Aim of the exercise >> Which of the lines below contain the string "begin"? Copy each one.

Stored data entries >>
- Opening Delimiter -

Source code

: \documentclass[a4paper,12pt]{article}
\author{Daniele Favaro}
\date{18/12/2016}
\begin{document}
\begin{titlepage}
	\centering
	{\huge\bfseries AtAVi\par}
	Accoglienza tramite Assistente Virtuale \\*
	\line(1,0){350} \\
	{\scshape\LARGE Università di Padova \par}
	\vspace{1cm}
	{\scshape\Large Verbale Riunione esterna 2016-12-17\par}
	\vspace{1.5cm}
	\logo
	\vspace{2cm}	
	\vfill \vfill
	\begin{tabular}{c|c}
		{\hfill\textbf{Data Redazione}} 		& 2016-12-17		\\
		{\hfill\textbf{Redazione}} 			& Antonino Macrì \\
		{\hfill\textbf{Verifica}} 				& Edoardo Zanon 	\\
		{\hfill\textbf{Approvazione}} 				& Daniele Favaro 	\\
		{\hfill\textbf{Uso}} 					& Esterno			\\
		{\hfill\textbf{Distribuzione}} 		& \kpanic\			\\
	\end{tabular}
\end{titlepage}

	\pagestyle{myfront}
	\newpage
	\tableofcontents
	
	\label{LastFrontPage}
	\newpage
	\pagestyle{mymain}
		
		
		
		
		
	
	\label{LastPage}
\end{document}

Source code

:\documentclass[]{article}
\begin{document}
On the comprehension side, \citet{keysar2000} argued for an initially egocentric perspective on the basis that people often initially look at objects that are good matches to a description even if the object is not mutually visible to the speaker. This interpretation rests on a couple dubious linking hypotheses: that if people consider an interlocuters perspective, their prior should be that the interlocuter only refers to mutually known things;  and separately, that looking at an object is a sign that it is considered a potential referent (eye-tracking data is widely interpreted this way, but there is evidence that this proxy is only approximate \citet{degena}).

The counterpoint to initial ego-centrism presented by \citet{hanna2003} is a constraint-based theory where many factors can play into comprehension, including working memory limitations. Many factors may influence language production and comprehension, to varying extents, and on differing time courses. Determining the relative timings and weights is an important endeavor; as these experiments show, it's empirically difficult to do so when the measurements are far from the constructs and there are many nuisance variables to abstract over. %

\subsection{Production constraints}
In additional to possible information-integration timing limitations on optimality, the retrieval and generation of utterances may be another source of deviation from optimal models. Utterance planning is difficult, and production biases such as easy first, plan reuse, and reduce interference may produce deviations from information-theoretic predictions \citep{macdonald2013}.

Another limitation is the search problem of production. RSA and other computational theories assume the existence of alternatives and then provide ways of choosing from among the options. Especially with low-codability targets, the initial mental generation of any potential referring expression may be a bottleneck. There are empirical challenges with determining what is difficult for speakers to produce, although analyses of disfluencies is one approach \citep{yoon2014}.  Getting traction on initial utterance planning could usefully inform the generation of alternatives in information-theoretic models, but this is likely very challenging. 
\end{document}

- Closing Delimiter -

Written answer >>
\begin{document}
\begin{titlepage}
	\begin{tabular}{c|c}
\begin{document}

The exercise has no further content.